Eye-witnesses confirm that police killed Papua New Guinea students

A government-appointed inquiry into the killing of four demonstrators during student-led anti-privatisation protests in June has heard overwhelming evidence, including eye-witness accounts, confirming that police shot the protesters.

Public outrage over the shootings in the capital, Port Moresby, forced the government of Prime Minister Mekere Morauta to establish a commission of inquiry headed by former High Court judge Sir Robert Kynnerseley Woods. The five-week inquiry concluded at the end of September but its report has not yet been released.

Associate professor of law, Dr Luluaki testified that on the night of June 25, police initially shot away from students after chasing them to the University of Papua New Guinea (UPNG) but changed their line of fire the next morning. “About 6.30—between 6.30 and 7 o’clock—I saw students being fired at and I could actually see dust or soil being turfed up on the side of the campus...

“I saw one student being actually shot. When I saw that, I yelled at the policemen, ‘See what you have done to my students now. You have shot them. They are now dead. What are you going to do? You have shot my students.’ And one of those policemen turned around and pointed his gun at me”.

Tony Sua, a final year student, witnessed the shooting of fellow student Steven Kil: “One of them (the police), gave a signal and simultaneously opened fire on us. These shots brought most of the students down and Steven is not an exclusion. Before I stepped back for cover, I could glance a gun fired. At that very moment, I fell over with blood all over my right hand and the chest. As far as I can recall, I called for help but everyone was caring for his own life in the midst of teargas. Steven laid motionless on the lawn”.

Other eye-witnesses gave detailed accounts of the police shootings, including several academics, a local resident, a worker for Telikom—the national phone company—and a passerby who was shot in the leg by police.

Police claimed that they shot in the air but Gibert Kerekere, a phone worker who visited the scene several days later, said: “We stopped on the way and started checking out some of the trees on the hillside where the students were shot. We noticed a number of them had visible marks of bullets penetrating them from various angles”.

This evidence corroborated a report broadcast before the inquiry by Australian Broadcasting Corporation journalist Richard Dinnen, who noted: “The grass here is littered with spent bullets. The walls and windows are riddled with bullet holes.”

The shootings occurred after Morauta’s government flew in police mobile squads, renowned for their brutality, from Mt Hagen and Rabaul to break up a six-day sit-in protest against the government’s wholesale privatisation of public services and other Structural Adjustment Program measures dictated by the World Bank and International Monetary Fund.

The student-led demonstrators blockaded government offices and effectively shut down most of the capital, with no bus services operating. Thousands of jobless youth and workers from the shantytowns surrounding Port Moresby joined the protest, despite Morauta’s attempt to discredit the students by denouncing them as the stooges of unnamed opposition politicians. It was the second major challenge within months to the World Bank-IMF program, following a two-week army mutiny in March, triggered by a plan to slash the size of the armed forces.

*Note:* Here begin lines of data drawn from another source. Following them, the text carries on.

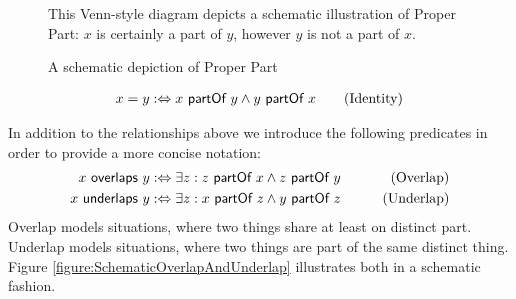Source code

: \begin{figure}[h!]
\begin{center}
\end{center}
{
\scriptsize 
This Venn-style diagram depicts a schematic illustration of Proper Part:
$x$ is certainly a part of $y$, however $y$ is not a part of $x$.
}
\caption{A schematic depiction of Proper Part}
\label{figure:SchematicProperPart}
\end{figure}

\begin{align}
x = y
:\Leftrightarrow
x ~\textsf{partOf}~ y \wedge y ~\textsf{partOf}~ x
\qquad \text{(Identity)}
\end{align}

In addition to the relationships above we introduce the following predicates in order to provide a more concise notation:
\begin{align}
x ~\textsf{overlaps}~ y
&:\Leftrightarrow
\exists z : z ~\textsf{partOf}~ x \wedge z ~\textsf{partOf}~ y
&\qquad \text{(Overlap)}
\label{definition:Overlap}
\\
x ~\textsf{underlaps}~ y
&:\Leftrightarrow
\exists z : x ~\textsf{partOf}~ z \wedge y ~\textsf{partOf}~ z
&\qquad \text{(Underlap)}
\label{definition:Underlap}
\end{align}
Overlap models situations, where two things share at least on distinct part.
Underlap models situations, where two things are part of the same distinct thing.
Figure \ref{figure:SchematicOverlapAndUnderlap} illustrates both in a schematic fashion.

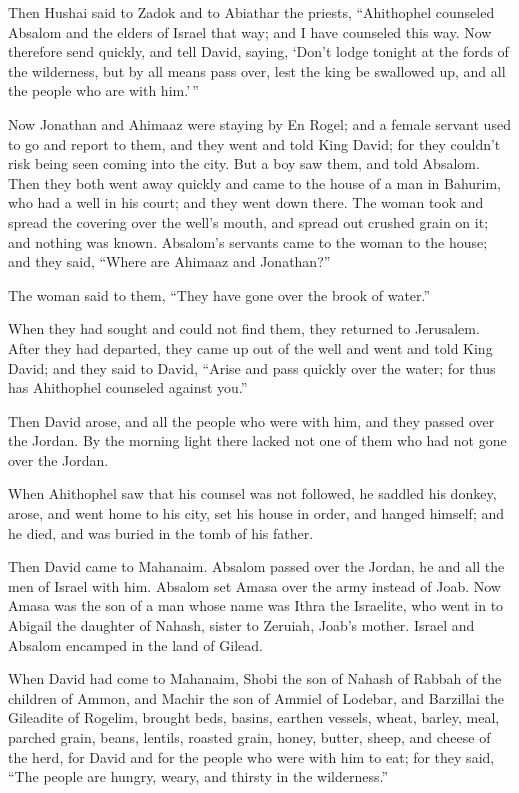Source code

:  Then Hushai said to Zadok and to Abiathar the priests,
``Ahithophel counseled Absalom and the elders of Israel that way; and I
have counseled this way.  Now therefore send quickly, and
tell David, saying, `Don't lodge tonight at the fords of the wilderness,
but by all means pass over, lest the king be swallowed up, and all the
people who are with him.'\,''

 Now Jonathan and Ahimaaz were staying by En Rogel; and a
female servant used to go and report to them, and they went and told
King David; for they couldn't risk being seen coming into the city.
 But a boy saw them, and told Absalom. Then they both
went away quickly and came to the house of a man in Bahurim, who had a
well in his court; and they went down there.  The woman
took and spread the covering over the well's mouth, and spread out
crushed grain on it; and nothing was known.  Absalom's
servants came to the woman to the house; and they said, ``Where are
Ahimaaz and Jonathan?''

The woman said to them, ``They have gone over the brook of water.''

When they had sought and could not find them, they returned to
Jerusalem.  After they had departed, they came up out of
the well and went and told King David; and they said to David, ``Arise
and pass quickly over the water; for thus has Ahithophel counseled
against you.''

 Then David arose, and all the people who were with him,
and they passed over the Jordan. By the morning light there lacked not
one of them who had not gone over the Jordan.

 When Ahithophel saw that his counsel was not followed,
he saddled his donkey, arose, and went home to his city, set his house
in order, and hanged himself; and he died, and was buried in the tomb of
his father.

 Then David came to Mahanaim. Absalom passed over the
Jordan, he and all the men of Israel with him.  Absalom
set Amasa over the army instead of Joab. Now Amasa was the son of a man
whose name was Ithra the Israelite, who went in to Abigail the daughter
of Nahash, sister to Zeruiah, Joab's mother.  Israel and
Absalom encamped in the land of Gilead.

 When David had come to Mahanaim, Shobi the son of Nahash
of Rabbah of the children of Ammon, and Machir the son of Ammiel of
Lodebar, and Barzillai the Gileadite of Rogelim,  brought
beds, basins, earthen vessels, wheat, barley, meal, parched grain,
beans, lentils, roasted grain,  honey, butter, sheep, and
cheese of the herd, for David and for the people who were with him to
eat; for they said, ``The people are hungry, weary, and thirsty in the
wilderness.''

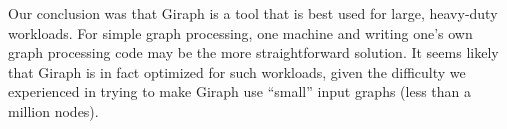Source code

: Our conclusion was that Giraph is a tool that is best used for large, 
heavy-duty workloads. For simple graph processing, one machine and writing 
one's own graph processing code may be the more straightforward solution. It 
seems likely that Giraph is in fact optimized for such workloads, given the 
difficulty we experienced in trying to make Giraph use ``small'' input graphs 
(less than a million 
nodes).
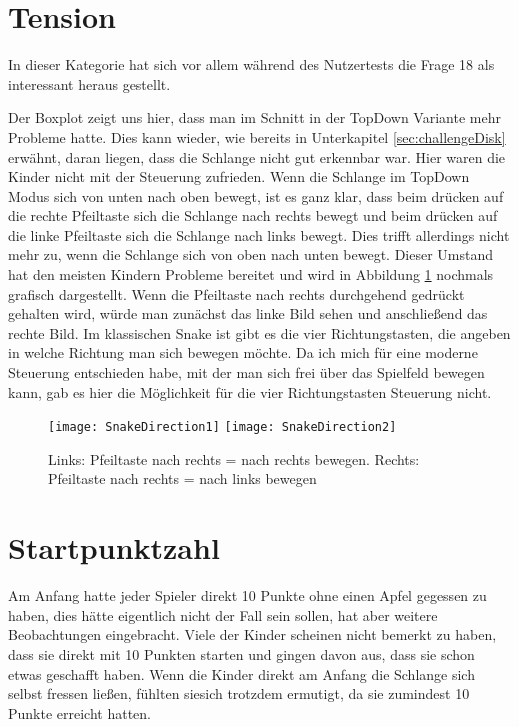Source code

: \section{Tension}
\label{sec:tensionDisk}
In dieser Kategorie hat sich vor allem während des Nutzertests die Frage 18 als interessant heraus gestellt.
\begin{quote}
\end{quote}
Der Boxplot zeigt uns hier, dass man im Schnitt in der TopDown Variante mehr Probleme hatte. Dies kann wieder, wie bereits in Unterkapitel \ref{sec:challengeDisk} erwähnt, daran liegen, dass die Schlange nicht gut erkennbar war. Hier waren die Kinder nicht mit der Steuerung zufrieden. Wenn die Schlange im TopDown Modus sich von unten nach oben bewegt, ist es ganz klar, dass beim drücken auf die rechte Pfeiltaste sich die Schlange nach rechts bewegt und beim drücken auf die linke Pfeiltaste sich die Schlange nach links bewegt. Dies trifft allerdings nicht mehr zu, wenn die Schlange sich von oben nach unten bewegt. Dieser Umstand hat den meisten Kindern Probleme bereitet und wird in Abbildung \ref{fig:controlIssue} nochmals grafisch dargestellt. Wenn die Pfeiltaste nach rechts durchgehend gedrückt gehalten wird, würde man zunächst das linke Bild sehen und anschließend das rechte Bild. Im klassischen Snake ist gibt es die vier Richtungstasten, die angeben in welche Richtung man sich bewegen möchte. Da ich mich für eine moderne Steuerung entschieden habe, mit der man sich frei über das Spielfeld bewegen kann, gab es hier die Möglichkeit für die vier Richtungstasten Steuerung nicht.
\begin{figure}[htb]
	\centering
	\texttt{[image: SnakeDirection1]}
	\texttt{[image: SnakeDirection2]}
	\caption{Links: Pfeiltaste nach rechts = nach rechts bewegen. Rechts: Pfeiltaste nach rechts = nach links bewegen\label{fig:controlIssue}}
\end{figure}
\section{Startpunktzahl}
\label{sec:startpointsDisk}
Am Anfang hatte jeder Spieler direkt 10 Punkte ohne einen Apfel gegessen zu haben, dies hätte eigentlich nicht der Fall sein sollen, hat aber weitere Beobachtungen eingebracht. Viele der Kinder scheinen nicht bemerkt zu haben, dass sie direkt mit 10 Punkten starten und gingen davon aus, dass sie schon etwas geschafft haben. Wenn die Kinder direkt am Anfang die Schlange sich selbst fressen ließen, fühlten siesich trotzdem ermutigt, da sie zumindest 10 Punkte erreicht hatten.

The mobile squads used a combination of tear-gas, beatings and shooting into the air to disperse the peaceful crowd at the government offices and then chased students back to the university, killing four people and wounding 24 in the ensuing confrontations in and near the campus.

Government cover-up

Despite the incontrovertible evidence, there is every indication that the inquiry will whitewash the police killings and blame the students for the deaths. According to the police version of events, students fought among themselves, killing each other.

The National newspaper reported that Sarea Soi, the counsel assisting the government and police, concluded: “There is no direct evidence of police shooting the deceased and the victims. The injuries sustained by the demonstrators, if we are to believe them, are in our view against the weight of the evidence”.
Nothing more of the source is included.